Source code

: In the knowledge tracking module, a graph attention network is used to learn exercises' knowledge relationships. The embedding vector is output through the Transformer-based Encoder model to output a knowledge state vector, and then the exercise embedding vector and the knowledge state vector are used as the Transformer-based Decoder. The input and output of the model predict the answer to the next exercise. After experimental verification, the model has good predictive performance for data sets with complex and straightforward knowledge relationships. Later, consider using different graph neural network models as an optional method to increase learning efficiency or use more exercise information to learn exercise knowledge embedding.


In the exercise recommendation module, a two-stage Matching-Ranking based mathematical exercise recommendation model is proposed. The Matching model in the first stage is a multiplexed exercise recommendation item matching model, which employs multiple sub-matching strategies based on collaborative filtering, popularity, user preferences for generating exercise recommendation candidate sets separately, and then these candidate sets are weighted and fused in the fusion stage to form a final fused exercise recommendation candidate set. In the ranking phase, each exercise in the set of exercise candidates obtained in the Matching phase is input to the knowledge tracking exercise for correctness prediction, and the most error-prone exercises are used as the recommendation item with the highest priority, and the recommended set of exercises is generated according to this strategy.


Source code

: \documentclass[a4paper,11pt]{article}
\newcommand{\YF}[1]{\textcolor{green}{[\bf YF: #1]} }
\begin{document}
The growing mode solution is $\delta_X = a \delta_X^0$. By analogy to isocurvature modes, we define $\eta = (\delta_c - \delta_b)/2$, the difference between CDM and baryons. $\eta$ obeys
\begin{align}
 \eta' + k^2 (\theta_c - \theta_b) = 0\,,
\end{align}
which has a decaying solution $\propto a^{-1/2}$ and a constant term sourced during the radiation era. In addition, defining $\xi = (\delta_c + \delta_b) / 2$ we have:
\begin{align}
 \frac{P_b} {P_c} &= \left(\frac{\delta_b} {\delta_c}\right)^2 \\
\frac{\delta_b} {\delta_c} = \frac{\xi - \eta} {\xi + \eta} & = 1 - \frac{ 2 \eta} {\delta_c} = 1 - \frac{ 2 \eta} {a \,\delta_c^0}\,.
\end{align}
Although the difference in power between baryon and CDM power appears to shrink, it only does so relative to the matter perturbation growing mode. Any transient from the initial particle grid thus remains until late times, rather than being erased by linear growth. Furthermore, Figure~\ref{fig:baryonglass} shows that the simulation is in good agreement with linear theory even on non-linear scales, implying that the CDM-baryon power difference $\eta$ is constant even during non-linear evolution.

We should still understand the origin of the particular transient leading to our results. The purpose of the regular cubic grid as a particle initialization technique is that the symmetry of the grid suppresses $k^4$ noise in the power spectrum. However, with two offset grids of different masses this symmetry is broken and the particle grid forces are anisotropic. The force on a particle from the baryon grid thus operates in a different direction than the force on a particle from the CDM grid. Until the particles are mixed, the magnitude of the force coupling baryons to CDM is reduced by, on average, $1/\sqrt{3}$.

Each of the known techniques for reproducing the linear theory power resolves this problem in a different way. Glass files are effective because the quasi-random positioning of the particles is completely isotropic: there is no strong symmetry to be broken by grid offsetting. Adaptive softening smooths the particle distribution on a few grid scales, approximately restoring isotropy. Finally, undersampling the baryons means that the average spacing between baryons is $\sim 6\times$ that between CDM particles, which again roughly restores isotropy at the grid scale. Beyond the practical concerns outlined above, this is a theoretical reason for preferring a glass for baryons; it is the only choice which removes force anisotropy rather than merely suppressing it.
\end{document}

> Problem requirements
Output each line of the listing above that has "solution".

> Answer below
The growing mode solution is $\delta_X = a \delta_X^0$. By analogy to isocurvature modes, we define $\eta = (\delta_c - \delta_b)/2$, the difference between CDM and baryons. $\eta$ obeys
which has a decaying solution $\propto a^{-1/2}$ and a constant term sourced during the radiation era. In addition, defining $\xi = (\delta_c + \delta_b) / 2$ we have:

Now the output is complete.